*** ENTRIES SUPPLIED ***
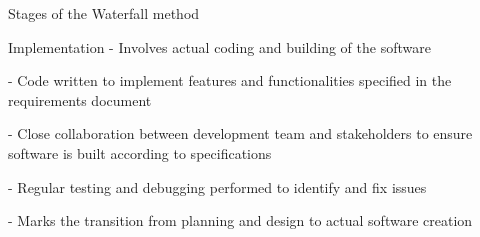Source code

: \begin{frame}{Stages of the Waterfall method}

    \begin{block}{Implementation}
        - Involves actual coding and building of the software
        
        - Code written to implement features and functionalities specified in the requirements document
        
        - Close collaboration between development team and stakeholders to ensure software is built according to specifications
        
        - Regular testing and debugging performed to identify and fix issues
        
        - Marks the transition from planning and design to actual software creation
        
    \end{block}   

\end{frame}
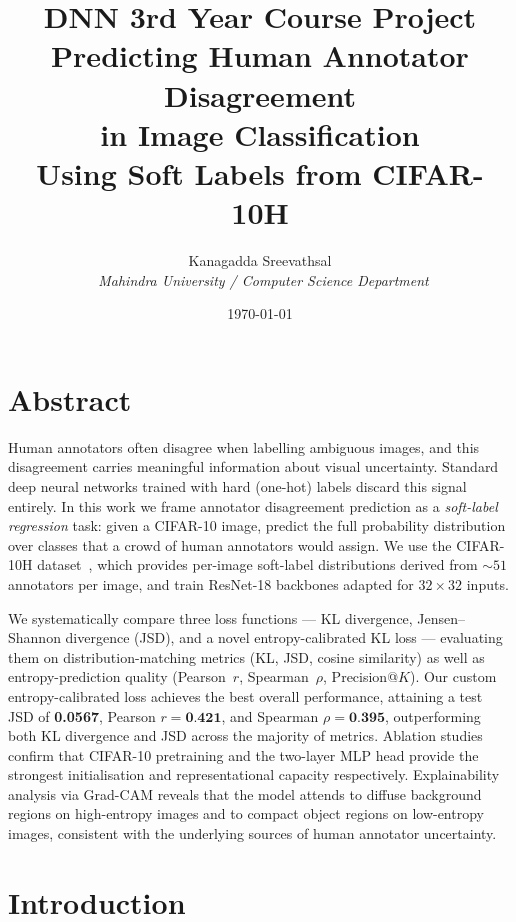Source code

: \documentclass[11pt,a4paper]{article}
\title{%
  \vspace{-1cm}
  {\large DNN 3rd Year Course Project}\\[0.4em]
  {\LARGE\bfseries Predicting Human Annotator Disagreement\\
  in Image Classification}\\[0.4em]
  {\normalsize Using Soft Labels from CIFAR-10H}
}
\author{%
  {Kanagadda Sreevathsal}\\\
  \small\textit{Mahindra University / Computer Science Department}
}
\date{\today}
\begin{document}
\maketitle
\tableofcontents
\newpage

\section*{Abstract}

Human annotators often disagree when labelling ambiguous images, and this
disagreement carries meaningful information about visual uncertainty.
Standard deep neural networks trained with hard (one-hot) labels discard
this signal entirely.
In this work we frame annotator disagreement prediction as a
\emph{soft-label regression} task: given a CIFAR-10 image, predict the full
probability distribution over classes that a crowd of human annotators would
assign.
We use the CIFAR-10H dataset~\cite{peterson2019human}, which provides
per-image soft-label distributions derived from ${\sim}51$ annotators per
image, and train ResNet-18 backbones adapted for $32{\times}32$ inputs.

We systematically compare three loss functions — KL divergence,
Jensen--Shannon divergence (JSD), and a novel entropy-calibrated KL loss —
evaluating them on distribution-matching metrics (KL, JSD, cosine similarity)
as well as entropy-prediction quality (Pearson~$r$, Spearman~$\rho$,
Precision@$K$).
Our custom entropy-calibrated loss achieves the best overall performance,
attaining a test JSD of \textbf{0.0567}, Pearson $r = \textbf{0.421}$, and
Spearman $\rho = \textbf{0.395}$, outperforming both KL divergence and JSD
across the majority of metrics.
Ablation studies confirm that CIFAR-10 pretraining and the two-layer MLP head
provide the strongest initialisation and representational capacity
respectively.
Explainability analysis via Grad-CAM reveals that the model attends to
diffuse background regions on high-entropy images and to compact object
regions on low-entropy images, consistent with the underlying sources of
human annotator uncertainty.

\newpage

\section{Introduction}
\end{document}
*** End of ENTRIES SUPPLIED ***
*** ENTRIES SUPPLIED ***
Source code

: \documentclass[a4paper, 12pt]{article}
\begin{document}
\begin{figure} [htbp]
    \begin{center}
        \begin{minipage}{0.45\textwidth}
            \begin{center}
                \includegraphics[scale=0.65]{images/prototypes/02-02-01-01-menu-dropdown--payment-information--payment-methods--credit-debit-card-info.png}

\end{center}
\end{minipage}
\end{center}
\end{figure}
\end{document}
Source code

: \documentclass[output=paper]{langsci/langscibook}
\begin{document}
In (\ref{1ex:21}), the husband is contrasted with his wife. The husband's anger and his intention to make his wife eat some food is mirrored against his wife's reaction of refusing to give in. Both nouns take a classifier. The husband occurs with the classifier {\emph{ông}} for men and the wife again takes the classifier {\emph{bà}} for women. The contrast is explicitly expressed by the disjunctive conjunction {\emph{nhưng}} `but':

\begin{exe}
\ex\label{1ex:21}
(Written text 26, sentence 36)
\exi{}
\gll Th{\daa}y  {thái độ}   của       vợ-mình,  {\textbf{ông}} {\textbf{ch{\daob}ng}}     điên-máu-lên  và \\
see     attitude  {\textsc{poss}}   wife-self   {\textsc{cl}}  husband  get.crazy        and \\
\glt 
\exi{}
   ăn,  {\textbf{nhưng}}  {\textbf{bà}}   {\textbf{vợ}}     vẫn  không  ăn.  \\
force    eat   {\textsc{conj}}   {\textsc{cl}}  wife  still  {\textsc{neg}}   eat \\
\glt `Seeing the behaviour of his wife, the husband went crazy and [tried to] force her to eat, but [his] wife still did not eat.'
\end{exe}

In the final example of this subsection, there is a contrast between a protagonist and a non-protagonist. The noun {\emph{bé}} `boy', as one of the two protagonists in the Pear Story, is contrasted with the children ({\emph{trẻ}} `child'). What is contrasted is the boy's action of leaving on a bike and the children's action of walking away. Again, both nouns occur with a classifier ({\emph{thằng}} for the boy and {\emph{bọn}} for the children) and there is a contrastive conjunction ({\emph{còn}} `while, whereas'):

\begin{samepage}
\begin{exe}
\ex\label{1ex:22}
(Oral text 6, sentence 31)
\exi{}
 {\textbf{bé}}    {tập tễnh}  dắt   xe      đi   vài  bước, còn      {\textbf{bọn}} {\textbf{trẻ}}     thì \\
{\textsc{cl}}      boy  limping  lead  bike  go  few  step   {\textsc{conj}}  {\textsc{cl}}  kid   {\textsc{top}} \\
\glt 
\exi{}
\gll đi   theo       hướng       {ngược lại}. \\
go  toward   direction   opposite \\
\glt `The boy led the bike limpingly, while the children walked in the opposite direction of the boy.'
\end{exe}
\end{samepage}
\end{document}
*** End of ENTRIES SUPPLIED ***
*** ENTRIES SUPPLIED ***
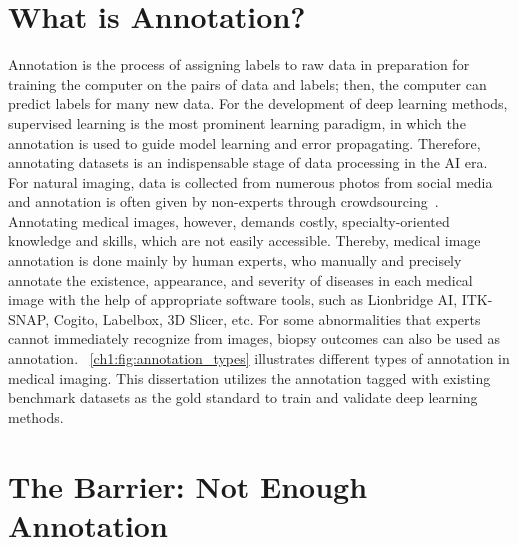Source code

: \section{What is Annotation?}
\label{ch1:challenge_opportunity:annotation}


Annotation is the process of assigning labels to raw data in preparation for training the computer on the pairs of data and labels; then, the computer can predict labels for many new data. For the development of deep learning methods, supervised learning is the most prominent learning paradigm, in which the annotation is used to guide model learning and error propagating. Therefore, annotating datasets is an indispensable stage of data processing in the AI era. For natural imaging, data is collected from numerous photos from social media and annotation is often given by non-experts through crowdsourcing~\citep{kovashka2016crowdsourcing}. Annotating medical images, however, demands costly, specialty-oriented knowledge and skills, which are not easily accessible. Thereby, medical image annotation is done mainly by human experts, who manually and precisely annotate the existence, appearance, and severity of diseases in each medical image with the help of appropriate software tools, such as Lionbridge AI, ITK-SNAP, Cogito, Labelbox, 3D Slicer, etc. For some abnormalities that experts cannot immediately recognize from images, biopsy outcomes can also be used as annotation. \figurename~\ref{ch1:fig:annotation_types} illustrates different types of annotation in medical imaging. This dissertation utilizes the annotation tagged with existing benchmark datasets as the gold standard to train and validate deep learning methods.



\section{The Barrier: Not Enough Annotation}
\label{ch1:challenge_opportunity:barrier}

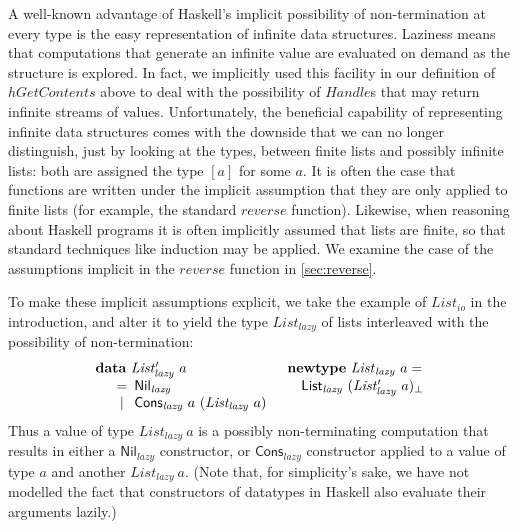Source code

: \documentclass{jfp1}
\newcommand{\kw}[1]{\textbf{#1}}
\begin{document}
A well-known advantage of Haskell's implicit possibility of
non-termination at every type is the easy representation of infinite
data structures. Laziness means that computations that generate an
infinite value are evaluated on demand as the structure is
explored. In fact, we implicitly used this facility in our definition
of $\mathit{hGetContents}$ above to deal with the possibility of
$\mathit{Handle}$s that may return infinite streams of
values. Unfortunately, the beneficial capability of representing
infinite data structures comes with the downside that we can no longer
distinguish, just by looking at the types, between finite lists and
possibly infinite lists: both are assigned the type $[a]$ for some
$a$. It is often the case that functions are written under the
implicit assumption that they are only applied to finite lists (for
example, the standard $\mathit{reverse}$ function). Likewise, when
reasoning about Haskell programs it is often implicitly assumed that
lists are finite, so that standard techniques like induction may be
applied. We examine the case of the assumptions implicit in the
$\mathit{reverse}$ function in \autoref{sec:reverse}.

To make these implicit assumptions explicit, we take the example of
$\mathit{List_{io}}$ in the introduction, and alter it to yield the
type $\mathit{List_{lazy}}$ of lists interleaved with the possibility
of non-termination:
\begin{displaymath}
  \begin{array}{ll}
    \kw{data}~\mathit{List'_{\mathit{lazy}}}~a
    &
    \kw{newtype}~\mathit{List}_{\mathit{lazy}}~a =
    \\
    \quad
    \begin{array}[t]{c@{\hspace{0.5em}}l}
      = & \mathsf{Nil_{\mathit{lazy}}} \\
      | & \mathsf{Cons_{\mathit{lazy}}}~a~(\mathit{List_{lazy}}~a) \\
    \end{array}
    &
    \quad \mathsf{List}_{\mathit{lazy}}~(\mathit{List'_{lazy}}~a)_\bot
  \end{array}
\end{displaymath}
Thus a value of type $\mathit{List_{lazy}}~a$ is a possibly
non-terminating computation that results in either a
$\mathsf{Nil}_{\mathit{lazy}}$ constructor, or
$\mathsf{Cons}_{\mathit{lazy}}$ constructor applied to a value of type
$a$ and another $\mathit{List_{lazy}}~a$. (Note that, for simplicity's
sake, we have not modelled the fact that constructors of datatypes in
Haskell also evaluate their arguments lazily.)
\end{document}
*** End of ENTRIES SUPPLIED ***
Going through the records above, count the lines that hold "bike" and answer with the count alone.

- YOUR SOLUTION
3